Kapoor is the research groups of Kwiat as well as Illinois Physics Professor Virginia (Gina) Lorenz, who collaborated in this endeavor to make quantum science accessible to the public in a quite literal manner. The task is not as easy as it might seem. Kapoor details how he contributed to constructing a source of photons – light particles that have a quantum nature that can carry quantum information over long distances – as well as the measurement device used to demonstrate the existence of entanglement (the phenomenon necessary for many quantum protocols) between Lorenz’s physics laboratory and a public library over a mile away.
“I was motivated to present at the March Meeting because we think we have done something unique in launching the Public Quantum Network and we want to share our experience doing something not traditionally done in a research setting with other physicists,” Kapoor says.

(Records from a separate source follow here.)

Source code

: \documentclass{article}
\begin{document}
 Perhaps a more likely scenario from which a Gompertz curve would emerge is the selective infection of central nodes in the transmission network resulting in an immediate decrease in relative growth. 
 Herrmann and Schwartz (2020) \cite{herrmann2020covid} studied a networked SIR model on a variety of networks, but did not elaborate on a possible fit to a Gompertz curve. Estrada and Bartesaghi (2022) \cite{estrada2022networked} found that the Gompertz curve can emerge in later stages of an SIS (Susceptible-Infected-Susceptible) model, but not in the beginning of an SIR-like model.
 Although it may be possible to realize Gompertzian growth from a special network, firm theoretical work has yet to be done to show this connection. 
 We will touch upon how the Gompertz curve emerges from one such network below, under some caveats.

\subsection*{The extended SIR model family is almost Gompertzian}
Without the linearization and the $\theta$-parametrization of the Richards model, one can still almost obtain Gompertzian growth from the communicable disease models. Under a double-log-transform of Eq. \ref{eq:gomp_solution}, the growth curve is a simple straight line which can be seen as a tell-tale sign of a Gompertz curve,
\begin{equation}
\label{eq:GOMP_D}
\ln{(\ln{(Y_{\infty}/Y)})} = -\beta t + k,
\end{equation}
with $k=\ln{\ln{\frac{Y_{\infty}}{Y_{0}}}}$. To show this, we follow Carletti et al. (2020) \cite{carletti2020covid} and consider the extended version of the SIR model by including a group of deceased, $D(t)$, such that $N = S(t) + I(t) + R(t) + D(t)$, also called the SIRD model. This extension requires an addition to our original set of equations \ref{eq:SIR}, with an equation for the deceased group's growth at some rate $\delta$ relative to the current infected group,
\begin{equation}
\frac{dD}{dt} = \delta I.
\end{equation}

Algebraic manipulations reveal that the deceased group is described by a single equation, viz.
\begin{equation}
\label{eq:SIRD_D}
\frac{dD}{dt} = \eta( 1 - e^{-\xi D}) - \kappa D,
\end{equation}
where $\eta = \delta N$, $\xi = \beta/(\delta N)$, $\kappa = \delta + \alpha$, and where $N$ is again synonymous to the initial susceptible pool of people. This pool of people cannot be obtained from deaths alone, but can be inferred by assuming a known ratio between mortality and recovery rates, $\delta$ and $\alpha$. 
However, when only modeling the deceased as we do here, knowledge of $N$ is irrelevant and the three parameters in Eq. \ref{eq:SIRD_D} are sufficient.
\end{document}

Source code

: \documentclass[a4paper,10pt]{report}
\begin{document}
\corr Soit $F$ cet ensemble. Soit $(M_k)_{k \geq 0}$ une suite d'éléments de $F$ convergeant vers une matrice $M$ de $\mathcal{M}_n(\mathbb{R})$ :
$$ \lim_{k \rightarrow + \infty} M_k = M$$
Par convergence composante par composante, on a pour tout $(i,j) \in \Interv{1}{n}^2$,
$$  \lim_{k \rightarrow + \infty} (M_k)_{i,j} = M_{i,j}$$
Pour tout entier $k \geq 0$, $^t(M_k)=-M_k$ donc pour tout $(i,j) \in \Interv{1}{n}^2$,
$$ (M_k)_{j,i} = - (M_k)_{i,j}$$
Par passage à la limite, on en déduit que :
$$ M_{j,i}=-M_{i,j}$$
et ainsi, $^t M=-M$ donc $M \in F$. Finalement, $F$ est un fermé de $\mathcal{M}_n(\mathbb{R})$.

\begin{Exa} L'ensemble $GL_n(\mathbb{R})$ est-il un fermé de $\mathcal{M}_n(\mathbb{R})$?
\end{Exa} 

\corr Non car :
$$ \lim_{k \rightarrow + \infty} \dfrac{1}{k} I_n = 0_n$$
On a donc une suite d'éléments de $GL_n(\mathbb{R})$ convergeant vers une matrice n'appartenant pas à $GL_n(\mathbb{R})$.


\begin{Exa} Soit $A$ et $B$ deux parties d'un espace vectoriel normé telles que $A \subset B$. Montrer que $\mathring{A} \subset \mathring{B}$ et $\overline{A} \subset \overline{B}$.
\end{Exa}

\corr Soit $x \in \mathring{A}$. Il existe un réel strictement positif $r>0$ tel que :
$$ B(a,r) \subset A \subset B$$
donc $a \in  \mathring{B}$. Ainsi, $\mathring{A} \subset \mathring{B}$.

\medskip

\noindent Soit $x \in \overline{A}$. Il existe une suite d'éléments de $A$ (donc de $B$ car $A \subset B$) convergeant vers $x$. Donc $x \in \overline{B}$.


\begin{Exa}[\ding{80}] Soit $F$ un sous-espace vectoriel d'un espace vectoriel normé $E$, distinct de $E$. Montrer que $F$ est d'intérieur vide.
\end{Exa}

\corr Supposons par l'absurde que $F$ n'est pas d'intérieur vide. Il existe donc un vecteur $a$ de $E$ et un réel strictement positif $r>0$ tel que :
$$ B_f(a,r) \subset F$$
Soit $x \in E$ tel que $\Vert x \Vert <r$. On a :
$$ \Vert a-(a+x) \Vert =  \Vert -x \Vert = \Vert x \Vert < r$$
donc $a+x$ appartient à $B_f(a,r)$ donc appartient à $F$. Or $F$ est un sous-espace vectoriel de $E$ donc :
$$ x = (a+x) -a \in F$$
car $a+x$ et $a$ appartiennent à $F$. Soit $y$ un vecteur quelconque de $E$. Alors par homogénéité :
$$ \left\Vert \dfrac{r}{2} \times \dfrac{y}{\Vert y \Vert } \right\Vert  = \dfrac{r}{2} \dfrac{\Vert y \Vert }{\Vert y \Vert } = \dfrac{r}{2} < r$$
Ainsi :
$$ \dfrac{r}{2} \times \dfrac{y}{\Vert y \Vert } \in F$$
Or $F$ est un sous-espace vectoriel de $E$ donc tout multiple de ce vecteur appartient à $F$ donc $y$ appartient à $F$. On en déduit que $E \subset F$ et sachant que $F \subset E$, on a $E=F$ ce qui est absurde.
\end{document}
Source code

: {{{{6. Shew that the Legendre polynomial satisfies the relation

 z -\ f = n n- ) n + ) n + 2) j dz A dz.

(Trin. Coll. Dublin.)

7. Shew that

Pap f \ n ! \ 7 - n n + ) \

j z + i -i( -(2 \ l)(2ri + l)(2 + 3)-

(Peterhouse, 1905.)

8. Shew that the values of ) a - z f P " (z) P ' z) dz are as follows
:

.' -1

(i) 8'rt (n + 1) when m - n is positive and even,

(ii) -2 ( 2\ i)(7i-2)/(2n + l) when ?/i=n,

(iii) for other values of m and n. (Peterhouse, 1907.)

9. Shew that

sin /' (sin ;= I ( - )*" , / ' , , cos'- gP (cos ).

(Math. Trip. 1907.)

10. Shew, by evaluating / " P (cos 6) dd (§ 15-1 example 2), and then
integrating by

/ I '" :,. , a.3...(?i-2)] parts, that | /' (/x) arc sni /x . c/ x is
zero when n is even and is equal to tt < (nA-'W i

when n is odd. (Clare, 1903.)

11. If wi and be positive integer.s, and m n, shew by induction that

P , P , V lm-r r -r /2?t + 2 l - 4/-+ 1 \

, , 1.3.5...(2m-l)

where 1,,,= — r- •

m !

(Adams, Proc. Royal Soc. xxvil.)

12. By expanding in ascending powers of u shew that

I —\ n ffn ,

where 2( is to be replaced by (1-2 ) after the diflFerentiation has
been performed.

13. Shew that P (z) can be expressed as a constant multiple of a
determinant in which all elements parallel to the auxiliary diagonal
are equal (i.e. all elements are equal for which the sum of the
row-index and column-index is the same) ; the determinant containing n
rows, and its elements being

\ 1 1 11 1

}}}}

Previous March Meetings served as an inspiration and foundation for this year’s outreach activities. LabEscape’s first March Meeting appearance was in Boston in 2019. Kwiat notes that “that was much harder.” Not only was Minneapolis a shorter drive from Urbana, Illinois, but more students were on hand to help run the missions, as well as a supportive convention center staff.
Based on previous experience, the design of the missions themselves were adapted for this year’s appearance and emphasized outreach. According to Kwiat, “We’ve had a lot more school students this time so we came up with rather different versions of the scenarios so that it would be more tailored to them and they would get more out of it. The whole storyline is upgraded now as well.”
2019 also marked the appearance of “Quantum Voyages”, a performance piece by Vishveshwara and Illinois Teaching Professor of Theatre Studies Latrelle Bright which premiered at Illinois Nobel laureate Tony Leggett's 80th birthday celebration. Vishveshwara then co-created “Cosmic Tumbles and Quantum Leaps” for the 2023 Las Vegas meeting for which she served as Chair, a collaboration with Los Angeles-based Le Petit Cirque.
“Authenticity is key, but the whole performance needs to be staged and performative,” Vishveshwara says, reflecting on insights from such interdisciplinary work. Overall, it has been a joy to witness how a blend of deep physics and stirring art can reach a diverse audience."
Physicists and non-physicists alike can be assured of a continued large quantum (outreach) presence at next year’s March Meeting in Anaheim, CA. Meeting organizers, including Vishveshwara, are sure to capitalize on the significance of 2025 as the International Year of Quantum Science and Technology and the meeting’s location in the influential Los Angeles region.
“We are re-envisioning ‘Quantum Voyages’ in big ways for next year’s celebration of the International Year of Quantum,” Vishveshwara promises.